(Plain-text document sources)
——————
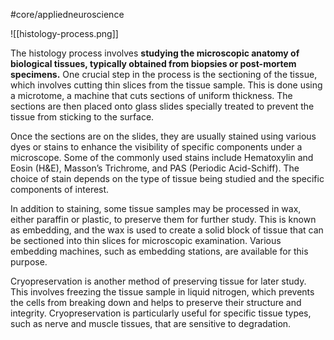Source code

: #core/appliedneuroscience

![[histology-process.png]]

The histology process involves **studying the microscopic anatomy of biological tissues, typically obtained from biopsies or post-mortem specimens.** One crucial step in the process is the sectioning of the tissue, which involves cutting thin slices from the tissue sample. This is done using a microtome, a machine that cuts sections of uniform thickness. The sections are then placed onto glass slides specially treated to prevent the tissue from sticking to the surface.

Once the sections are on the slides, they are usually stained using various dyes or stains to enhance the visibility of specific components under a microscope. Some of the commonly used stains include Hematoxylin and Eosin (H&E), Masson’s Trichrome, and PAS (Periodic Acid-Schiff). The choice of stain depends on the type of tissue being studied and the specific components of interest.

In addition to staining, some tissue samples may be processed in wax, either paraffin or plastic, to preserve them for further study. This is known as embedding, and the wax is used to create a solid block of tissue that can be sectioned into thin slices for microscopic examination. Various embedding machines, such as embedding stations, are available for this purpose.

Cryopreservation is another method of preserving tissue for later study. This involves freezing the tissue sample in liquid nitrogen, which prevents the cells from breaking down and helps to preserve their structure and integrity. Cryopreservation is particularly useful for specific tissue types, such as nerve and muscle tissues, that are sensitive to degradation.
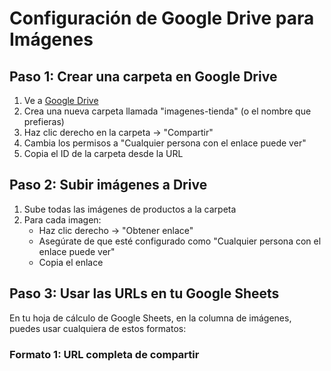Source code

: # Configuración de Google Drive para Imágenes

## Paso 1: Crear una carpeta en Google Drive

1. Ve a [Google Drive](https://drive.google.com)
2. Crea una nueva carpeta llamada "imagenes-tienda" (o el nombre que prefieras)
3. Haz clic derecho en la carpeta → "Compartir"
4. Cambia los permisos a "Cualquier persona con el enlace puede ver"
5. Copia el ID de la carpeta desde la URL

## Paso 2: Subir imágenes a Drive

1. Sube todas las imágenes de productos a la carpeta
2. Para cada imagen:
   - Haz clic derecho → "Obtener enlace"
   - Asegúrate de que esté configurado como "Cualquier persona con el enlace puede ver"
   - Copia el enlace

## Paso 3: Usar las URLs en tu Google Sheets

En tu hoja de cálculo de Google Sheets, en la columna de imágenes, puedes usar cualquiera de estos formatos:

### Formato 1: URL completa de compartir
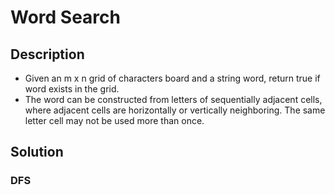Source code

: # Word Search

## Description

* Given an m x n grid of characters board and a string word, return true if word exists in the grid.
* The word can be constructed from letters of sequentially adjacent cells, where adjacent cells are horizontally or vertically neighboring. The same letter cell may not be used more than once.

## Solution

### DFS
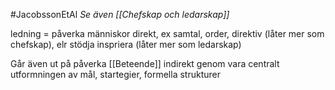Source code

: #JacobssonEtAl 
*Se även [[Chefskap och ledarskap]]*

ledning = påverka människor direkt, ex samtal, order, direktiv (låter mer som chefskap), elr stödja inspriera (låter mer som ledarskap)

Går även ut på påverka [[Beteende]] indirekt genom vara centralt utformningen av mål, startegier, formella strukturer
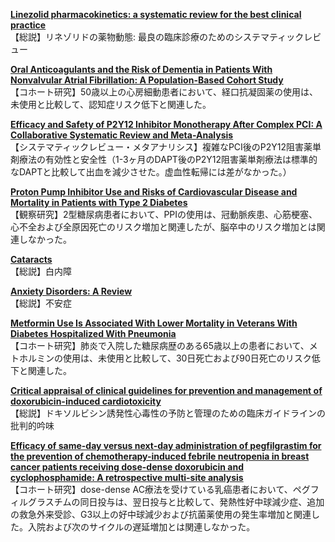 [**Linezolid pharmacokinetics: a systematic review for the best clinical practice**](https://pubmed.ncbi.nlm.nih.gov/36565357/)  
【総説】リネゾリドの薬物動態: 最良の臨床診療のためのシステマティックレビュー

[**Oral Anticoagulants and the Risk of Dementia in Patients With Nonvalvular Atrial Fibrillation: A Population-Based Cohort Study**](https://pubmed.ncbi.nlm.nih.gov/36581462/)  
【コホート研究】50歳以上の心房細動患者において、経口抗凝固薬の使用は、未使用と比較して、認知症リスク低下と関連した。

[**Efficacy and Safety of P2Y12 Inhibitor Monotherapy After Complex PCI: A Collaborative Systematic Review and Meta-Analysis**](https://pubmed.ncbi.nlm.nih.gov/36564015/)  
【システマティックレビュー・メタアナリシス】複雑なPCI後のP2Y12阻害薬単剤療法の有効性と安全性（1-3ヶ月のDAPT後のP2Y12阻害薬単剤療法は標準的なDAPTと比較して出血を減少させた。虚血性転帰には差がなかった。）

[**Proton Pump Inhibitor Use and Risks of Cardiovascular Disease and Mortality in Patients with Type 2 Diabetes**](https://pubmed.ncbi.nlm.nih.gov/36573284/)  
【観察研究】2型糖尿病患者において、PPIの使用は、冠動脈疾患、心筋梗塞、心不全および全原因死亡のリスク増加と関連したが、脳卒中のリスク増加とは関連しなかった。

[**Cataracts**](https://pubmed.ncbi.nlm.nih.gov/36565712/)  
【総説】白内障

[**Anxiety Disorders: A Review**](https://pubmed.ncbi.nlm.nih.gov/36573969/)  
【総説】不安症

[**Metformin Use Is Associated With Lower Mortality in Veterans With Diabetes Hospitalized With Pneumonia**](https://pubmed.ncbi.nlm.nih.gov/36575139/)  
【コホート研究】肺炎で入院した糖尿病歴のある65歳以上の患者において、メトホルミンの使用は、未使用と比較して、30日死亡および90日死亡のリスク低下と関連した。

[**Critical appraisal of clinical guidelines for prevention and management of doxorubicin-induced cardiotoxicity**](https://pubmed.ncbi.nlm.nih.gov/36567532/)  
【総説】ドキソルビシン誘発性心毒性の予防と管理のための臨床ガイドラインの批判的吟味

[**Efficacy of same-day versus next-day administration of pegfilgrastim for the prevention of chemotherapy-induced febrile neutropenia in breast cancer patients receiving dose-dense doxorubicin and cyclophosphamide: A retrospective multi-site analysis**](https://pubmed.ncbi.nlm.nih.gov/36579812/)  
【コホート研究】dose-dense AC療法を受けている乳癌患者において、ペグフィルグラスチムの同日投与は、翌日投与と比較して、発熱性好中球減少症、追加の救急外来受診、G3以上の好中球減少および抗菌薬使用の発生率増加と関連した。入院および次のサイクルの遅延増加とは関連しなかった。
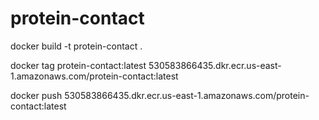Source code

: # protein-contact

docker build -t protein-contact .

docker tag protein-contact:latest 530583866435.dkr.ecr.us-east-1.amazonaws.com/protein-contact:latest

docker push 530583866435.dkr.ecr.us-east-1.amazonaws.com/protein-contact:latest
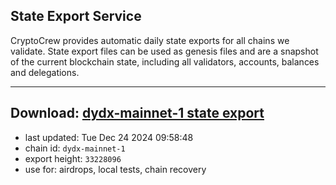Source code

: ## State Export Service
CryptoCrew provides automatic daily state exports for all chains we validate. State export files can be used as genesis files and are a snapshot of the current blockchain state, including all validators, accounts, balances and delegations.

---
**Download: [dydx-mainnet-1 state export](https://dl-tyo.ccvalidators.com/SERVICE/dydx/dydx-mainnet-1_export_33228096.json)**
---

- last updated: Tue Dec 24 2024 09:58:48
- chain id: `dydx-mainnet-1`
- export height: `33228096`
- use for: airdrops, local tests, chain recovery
——————
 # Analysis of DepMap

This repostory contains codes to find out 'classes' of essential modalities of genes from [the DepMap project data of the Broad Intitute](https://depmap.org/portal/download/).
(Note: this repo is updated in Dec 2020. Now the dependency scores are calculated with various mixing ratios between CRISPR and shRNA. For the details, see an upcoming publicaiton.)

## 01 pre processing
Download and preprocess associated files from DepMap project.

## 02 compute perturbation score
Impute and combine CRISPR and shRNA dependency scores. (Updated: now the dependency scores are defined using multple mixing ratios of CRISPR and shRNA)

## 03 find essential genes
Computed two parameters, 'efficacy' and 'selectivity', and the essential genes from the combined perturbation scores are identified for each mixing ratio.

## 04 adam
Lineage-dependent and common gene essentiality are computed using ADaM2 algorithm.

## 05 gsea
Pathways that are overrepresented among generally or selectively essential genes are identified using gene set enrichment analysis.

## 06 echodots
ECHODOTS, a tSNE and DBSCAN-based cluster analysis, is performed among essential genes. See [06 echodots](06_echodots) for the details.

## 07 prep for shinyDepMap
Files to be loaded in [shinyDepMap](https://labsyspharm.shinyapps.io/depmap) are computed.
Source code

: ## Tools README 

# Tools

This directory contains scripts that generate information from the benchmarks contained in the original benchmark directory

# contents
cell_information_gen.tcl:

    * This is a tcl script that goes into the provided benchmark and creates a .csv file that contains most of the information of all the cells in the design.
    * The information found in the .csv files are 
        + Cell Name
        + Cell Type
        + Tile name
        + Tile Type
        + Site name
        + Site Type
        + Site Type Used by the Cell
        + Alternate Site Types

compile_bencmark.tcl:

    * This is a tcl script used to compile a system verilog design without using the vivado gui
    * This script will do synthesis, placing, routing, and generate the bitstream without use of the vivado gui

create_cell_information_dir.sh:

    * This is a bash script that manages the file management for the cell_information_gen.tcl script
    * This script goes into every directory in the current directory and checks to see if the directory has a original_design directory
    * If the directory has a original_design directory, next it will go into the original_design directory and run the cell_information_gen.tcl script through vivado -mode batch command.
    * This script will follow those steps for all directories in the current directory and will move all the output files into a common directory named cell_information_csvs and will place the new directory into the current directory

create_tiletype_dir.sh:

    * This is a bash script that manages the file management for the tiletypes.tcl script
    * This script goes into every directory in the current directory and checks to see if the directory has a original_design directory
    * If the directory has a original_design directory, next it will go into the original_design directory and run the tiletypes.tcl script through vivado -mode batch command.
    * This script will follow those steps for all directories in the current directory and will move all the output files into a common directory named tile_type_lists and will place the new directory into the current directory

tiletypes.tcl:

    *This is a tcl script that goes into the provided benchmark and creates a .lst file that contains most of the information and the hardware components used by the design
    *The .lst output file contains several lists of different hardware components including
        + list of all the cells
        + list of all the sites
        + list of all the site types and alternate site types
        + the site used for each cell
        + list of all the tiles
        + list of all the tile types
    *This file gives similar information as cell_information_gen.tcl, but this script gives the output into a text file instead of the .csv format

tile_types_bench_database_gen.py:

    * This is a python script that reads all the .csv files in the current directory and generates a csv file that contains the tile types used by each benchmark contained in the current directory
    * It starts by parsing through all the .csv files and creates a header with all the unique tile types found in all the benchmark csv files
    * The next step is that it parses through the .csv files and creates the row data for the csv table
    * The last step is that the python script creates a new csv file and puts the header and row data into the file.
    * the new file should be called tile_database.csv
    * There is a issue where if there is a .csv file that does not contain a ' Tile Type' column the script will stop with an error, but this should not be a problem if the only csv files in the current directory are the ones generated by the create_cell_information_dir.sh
——————
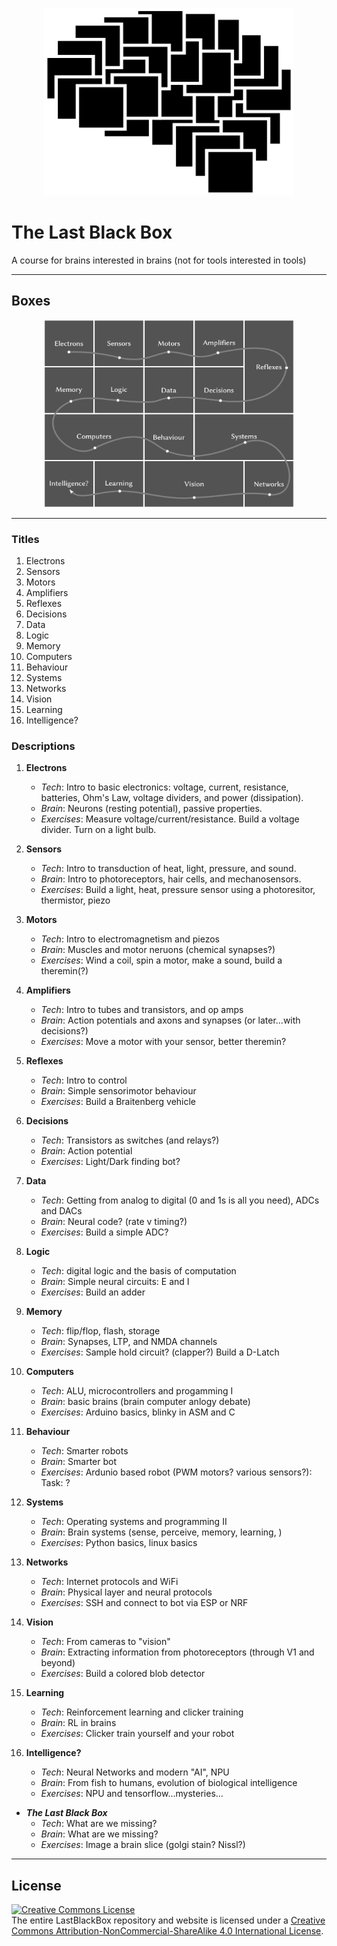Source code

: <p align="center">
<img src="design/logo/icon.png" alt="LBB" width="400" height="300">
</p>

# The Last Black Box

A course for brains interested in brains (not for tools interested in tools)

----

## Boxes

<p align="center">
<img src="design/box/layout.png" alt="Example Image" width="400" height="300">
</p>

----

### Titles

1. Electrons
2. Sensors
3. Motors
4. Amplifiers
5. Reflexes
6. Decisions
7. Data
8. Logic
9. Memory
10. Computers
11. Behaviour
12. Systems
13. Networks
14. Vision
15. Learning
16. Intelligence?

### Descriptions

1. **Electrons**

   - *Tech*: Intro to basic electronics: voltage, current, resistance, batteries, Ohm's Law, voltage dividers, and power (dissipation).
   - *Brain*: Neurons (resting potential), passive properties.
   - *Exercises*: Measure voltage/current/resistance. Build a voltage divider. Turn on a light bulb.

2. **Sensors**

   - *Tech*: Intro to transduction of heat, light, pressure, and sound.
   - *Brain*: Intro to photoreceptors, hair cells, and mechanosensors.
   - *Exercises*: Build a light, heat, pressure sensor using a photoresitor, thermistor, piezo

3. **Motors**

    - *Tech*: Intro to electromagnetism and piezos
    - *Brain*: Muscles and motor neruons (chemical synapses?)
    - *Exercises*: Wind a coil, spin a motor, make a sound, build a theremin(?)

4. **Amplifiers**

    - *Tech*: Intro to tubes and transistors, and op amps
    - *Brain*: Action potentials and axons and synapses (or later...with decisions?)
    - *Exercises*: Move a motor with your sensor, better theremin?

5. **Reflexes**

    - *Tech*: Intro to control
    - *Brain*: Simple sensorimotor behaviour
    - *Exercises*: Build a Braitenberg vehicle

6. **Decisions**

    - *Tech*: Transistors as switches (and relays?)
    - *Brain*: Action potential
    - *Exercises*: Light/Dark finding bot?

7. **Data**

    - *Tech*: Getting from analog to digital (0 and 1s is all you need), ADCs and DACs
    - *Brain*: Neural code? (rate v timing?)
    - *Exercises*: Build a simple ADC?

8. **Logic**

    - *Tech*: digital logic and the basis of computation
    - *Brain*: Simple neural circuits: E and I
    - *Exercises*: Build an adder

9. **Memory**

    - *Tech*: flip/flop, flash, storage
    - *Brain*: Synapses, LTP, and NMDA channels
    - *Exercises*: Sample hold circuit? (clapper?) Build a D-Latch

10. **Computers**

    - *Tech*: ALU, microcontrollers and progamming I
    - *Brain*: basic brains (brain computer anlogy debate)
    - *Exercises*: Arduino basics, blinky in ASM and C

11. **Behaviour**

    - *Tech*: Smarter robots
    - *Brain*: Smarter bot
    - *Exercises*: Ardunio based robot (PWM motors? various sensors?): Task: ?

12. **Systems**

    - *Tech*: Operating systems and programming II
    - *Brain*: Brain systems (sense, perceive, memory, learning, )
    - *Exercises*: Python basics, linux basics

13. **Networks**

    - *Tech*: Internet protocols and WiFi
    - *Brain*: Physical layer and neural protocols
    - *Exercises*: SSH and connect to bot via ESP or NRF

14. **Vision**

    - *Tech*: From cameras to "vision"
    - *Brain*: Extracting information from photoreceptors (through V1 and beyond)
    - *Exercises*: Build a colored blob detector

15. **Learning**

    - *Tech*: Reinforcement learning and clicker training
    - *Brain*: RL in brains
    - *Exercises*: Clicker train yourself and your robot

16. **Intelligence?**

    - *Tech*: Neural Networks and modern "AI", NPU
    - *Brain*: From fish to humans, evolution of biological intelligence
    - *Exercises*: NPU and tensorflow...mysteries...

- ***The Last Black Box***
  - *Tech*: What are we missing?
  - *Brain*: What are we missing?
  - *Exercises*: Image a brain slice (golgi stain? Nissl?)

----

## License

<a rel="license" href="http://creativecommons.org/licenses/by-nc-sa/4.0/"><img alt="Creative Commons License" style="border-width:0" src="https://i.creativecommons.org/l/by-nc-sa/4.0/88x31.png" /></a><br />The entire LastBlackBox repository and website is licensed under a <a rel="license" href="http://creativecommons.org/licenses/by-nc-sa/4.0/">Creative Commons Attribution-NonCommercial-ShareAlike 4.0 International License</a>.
——————
* **Problem to solve**
Wherever the string "Drive" appears in a line above, copy that line.

* **Solved problem**
: # Configuración de Google Drive para Imágenes
## Paso 1: Crear una carpeta en Google Drive
1. Ve a [Google Drive](https://drive.google.com)
## Paso 2: Subir imágenes a Drive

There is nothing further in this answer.